→ What is being asked:
Would you set down the complete data below, exactly as shown?

→ Data for this task:

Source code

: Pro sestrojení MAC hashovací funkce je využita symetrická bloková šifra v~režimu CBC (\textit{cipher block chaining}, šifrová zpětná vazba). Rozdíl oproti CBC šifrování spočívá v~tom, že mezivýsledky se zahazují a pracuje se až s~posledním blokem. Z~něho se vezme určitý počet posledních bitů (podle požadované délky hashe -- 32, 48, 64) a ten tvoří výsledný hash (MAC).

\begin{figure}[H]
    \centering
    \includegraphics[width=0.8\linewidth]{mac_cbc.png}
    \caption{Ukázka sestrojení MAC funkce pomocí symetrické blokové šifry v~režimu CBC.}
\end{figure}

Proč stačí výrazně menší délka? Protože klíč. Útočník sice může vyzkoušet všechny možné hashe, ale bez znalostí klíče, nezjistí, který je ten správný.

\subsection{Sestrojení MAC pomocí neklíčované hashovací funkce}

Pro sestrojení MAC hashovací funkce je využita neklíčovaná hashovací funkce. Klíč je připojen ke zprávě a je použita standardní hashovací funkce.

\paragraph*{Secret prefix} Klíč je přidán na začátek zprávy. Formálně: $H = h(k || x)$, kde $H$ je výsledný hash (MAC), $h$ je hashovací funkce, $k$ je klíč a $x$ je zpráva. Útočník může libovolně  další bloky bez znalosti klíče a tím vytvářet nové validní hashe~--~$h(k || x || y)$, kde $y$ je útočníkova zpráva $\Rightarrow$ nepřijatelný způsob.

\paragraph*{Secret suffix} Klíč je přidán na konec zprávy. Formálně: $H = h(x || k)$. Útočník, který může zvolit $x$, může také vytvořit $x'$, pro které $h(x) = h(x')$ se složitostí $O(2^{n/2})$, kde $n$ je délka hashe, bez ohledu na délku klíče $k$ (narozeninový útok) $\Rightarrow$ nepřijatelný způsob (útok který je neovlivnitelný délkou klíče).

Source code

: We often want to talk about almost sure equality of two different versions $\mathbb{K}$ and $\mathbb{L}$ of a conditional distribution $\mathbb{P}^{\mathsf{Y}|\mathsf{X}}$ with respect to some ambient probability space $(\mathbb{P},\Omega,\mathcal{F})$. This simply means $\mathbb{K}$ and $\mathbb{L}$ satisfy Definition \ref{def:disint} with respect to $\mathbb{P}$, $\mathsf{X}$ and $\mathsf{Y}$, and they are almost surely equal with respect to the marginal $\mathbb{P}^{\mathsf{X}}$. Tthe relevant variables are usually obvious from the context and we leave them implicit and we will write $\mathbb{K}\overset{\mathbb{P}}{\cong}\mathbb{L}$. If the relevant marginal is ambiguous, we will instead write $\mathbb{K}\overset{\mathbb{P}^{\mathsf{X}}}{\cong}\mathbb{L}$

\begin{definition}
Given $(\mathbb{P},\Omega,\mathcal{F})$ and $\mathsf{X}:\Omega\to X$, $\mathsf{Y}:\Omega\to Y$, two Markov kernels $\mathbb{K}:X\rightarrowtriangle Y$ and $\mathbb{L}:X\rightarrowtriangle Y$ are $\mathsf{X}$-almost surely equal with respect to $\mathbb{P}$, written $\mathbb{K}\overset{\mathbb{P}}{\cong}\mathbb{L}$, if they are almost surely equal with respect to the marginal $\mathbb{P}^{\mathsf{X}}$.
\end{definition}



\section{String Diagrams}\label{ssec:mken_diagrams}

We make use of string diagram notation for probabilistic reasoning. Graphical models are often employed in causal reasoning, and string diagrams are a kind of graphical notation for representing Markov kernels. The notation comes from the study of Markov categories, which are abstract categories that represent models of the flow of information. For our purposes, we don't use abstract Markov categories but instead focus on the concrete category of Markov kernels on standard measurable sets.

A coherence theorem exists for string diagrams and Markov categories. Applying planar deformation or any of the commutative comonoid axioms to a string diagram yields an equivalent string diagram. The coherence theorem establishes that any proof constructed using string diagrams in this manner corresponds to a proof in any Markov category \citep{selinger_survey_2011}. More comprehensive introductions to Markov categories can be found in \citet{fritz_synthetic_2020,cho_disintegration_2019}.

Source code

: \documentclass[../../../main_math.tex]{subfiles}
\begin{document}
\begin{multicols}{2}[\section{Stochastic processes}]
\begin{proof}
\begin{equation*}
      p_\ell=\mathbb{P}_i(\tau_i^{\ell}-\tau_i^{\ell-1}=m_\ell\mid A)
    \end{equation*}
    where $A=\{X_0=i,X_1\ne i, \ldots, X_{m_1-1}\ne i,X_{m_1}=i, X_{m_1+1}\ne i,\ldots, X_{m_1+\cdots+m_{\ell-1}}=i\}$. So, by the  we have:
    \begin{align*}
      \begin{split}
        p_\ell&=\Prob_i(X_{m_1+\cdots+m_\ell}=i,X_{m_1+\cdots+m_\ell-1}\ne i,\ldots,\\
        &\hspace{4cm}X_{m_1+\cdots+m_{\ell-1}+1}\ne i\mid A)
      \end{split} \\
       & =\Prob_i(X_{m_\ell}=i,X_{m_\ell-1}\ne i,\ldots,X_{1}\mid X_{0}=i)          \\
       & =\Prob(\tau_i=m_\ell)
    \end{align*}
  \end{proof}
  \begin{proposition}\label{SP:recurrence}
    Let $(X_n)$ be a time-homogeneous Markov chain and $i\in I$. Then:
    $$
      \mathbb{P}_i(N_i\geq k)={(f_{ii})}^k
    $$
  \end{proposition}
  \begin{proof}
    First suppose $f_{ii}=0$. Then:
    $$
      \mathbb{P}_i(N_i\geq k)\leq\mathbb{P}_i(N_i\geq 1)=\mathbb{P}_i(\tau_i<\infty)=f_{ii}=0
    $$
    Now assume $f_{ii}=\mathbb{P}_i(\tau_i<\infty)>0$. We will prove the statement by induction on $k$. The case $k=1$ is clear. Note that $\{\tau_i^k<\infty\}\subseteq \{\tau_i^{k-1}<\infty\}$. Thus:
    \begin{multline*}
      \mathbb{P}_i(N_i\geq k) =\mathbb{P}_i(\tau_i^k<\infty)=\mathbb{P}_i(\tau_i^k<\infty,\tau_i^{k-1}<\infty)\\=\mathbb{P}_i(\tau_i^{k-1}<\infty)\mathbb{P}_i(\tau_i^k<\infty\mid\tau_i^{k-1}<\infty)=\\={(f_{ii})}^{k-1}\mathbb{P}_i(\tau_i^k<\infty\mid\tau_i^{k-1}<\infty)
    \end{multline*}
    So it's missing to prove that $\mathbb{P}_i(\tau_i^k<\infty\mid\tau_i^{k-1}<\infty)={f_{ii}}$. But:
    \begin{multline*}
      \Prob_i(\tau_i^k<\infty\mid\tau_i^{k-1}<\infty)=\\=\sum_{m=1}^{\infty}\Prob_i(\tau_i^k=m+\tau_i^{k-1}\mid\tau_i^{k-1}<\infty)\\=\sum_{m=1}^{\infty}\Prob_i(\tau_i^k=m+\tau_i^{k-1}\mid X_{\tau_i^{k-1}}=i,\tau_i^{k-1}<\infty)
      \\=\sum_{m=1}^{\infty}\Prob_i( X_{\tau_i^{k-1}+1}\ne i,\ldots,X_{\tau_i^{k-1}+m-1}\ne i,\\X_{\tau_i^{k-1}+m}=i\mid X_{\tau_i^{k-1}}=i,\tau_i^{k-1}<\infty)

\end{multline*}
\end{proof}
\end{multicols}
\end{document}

→ Solution:
Source code

: Pro sestrojení MAC hashovací funkce je využita symetrická bloková šifra v~režimu CBC (\textit{cipher block chaining}, šifrová zpětná vazba). Rozdíl oproti CBC šifrování spočívá v~tom, že mezivýsledky se zahazují a pracuje se až s~posledním blokem. Z~něho se vezme určitý počet posledních bitů (podle požadované délky hashe -- 32, 48, 64) a ten tvoří výsledný hash (MAC).

\begin{figure}[H]
    \centering
    \includegraphics[width=0.8\linewidth]{mac_cbc.png}
    \caption{Ukázka sestrojení MAC funkce pomocí symetrické blokové šifry v~režimu CBC.}
\end{figure}

Proč stačí výrazně menší délka? Protože klíč. Útočník sice může vyzkoušet všechny možné hashe, ale bez znalostí klíče, nezjistí, který je ten správný.

\subsection{Sestrojení MAC pomocí neklíčované hashovací funkce}

Pro sestrojení MAC hashovací funkce je využita neklíčovaná hashovací funkce. Klíč je připojen ke zprávě a je použita standardní hashovací funkce.

\paragraph*{Secret prefix} Klíč je přidán na začátek zprávy. Formálně: $H = h(k || x)$, kde $H$ je výsledný hash (MAC), $h$ je hashovací funkce, $k$ je klíč a $x$ je zpráva. Útočník může libovolně  další bloky bez znalosti klíče a tím vytvářet nové validní hashe~--~$h(k || x || y)$, kde $y$ je útočníkova zpráva $\Rightarrow$ nepřijatelný způsob.

\paragraph*{Secret suffix} Klíč je přidán na konec zprávy. Formálně: $H = h(x || k)$. Útočník, který může zvolit $x$, může také vytvořit $x'$, pro které $h(x) = h(x')$ se složitostí $O(2^{n/2})$, kde $n$ je délka hashe, bez ohledu na délku klíče $k$ (narozeninový útok) $\Rightarrow$ nepřijatelný způsob (útok který je neovlivnitelný délkou klíče).

Source code

: We often want to talk about almost sure equality of two different versions $\mathbb{K}$ and $\mathbb{L}$ of a conditional distribution $\mathbb{P}^{\mathsf{Y}|\mathsf{X}}$ with respect to some ambient probability space $(\mathbb{P},\Omega,\mathcal{F})$. This simply means $\mathbb{K}$ and $\mathbb{L}$ satisfy Definition \ref{def:disint} with respect to $\mathbb{P}$, $\mathsf{X}$ and $\mathsf{Y}$, and they are almost surely equal with respect to the marginal $\mathbb{P}^{\mathsf{X}}$. Tthe relevant variables are usually obvious from the context and we leave them implicit and we will write $\mathbb{K}\overset{\mathbb{P}}{\cong}\mathbb{L}$. If the relevant marginal is ambiguous, we will instead write $\mathbb{K}\overset{\mathbb{P}^{\mathsf{X}}}{\cong}\mathbb{L}$

\begin{definition}
Given $(\mathbb{P},\Omega,\mathcal{F})$ and $\mathsf{X}:\Omega\to X$, $\mathsf{Y}:\Omega\to Y$, two Markov kernels $\mathbb{K}:X\rightarrowtriangle Y$ and $\mathbb{L}:X\rightarrowtriangle Y$ are $\mathsf{X}$-almost surely equal with respect to $\mathbb{P}$, written $\mathbb{K}\overset{\mathbb{P}}{\cong}\mathbb{L}$, if they are almost surely equal with respect to the marginal $\mathbb{P}^{\mathsf{X}}$.
\end{definition}



\section{String Diagrams}\label{ssec:mken_diagrams}

We make use of string diagram notation for probabilistic reasoning. Graphical models are often employed in causal reasoning, and string diagrams are a kind of graphical notation for representing Markov kernels. The notation comes from the study of Markov categories, which are abstract categories that represent models of the flow of information. For our purposes, we don't use abstract Markov categories but instead focus on the concrete category of Markov kernels on standard measurable sets.

A coherence theorem exists for string diagrams and Markov categories. Applying planar deformation or any of the commutative comonoid axioms to a string diagram yields an equivalent string diagram. The coherence theorem establishes that any proof constructed using string diagrams in this manner corresponds to a proof in any Markov category \citep{selinger_survey_2011}. More comprehensive introductions to Markov categories can be found in \citet{fritz_synthetic_2020,cho_disintegration_2019}.

Source code

: \documentclass[../../../main_math.tex]{subfiles}
\begin{document}
\begin{multicols}{2}[\section{Stochastic processes}]
\begin{proof}
\begin{equation*}
      p_\ell=\mathbb{P}_i(\tau_i^{\ell}-\tau_i^{\ell-1}=m_\ell\mid A)
    \end{equation*}
    where $A=\{X_0=i,X_1\ne i, \ldots, X_{m_1-1}\ne i,X_{m_1}=i, X_{m_1+1}\ne i,\ldots, X_{m_1+\cdots+m_{\ell-1}}=i\}$. So, by the  we have:
    \begin{align*}
      \begin{split}
        p_\ell&=\Prob_i(X_{m_1+\cdots+m_\ell}=i,X_{m_1+\cdots+m_\ell-1}\ne i,\ldots,\\
        &\hspace{4cm}X_{m_1+\cdots+m_{\ell-1}+1}\ne i\mid A)
      \end{split} \\
       & =\Prob_i(X_{m_\ell}=i,X_{m_\ell-1}\ne i,\ldots,X_{1}\mid X_{0}=i)          \\
       & =\Prob(\tau_i=m_\ell)
    \end{align*}
  \end{proof}
  \begin{proposition}\label{SP:recurrence}
    Let $(X_n)$ be a time-homogeneous Markov chain and $i\in I$. Then:
    $$
      \mathbb{P}_i(N_i\geq k)={(f_{ii})}^k
    $$
  \end{proposition}
  \begin{proof}
    First suppose $f_{ii}=0$. Then:
    $$
      \mathbb{P}_i(N_i\geq k)\leq\mathbb{P}_i(N_i\geq 1)=\mathbb{P}_i(\tau_i<\infty)=f_{ii}=0
    $$
    Now assume $f_{ii}=\mathbb{P}_i(\tau_i<\infty)>0$. We will prove the statement by induction on $k$. The case $k=1$ is clear. Note that $\{\tau_i^k<\infty\}\subseteq \{\tau_i^{k-1}<\infty\}$. Thus:
    \begin{multline*}
      \mathbb{P}_i(N_i\geq k) =\mathbb{P}_i(\tau_i^k<\infty)=\mathbb{P}_i(\tau_i^k<\infty,\tau_i^{k-1}<\infty)\\=\mathbb{P}_i(\tau_i^{k-1}<\infty)\mathbb{P}_i(\tau_i^k<\infty\mid\tau_i^{k-1}<\infty)=\\={(f_{ii})}^{k-1}\mathbb{P}_i(\tau_i^k<\infty\mid\tau_i^{k-1}<\infty)
    \end{multline*}
    So it's missing to prove that $\mathbb{P}_i(\tau_i^k<\infty\mid\tau_i^{k-1}<\infty)={f_{ii}}$. But:
    \begin{multline*}
      \Prob_i(\tau_i^k<\infty\mid\tau_i^{k-1}<\infty)=\\=\sum_{m=1}^{\infty}\Prob_i(\tau_i^k=m+\tau_i^{k-1}\mid\tau_i^{k-1}<\infty)\\=\sum_{m=1}^{\infty}\Prob_i(\tau_i^k=m+\tau_i^{k-1}\mid X_{\tau_i^{k-1}}=i,\tau_i^{k-1}<\infty)
      \\=\sum_{m=1}^{\infty}\Prob_i( X_{\tau_i^{k-1}+1}\ne i,\ldots,X_{\tau_i^{k-1}+m-1}\ne i,\\X_{\tau_i^{k-1}+m}=i\mid X_{\tau_i^{k-1}}=i,\tau_i^{k-1}<\infty)

\end{multline*}
\end{proof}
\end{multicols}
\end{document}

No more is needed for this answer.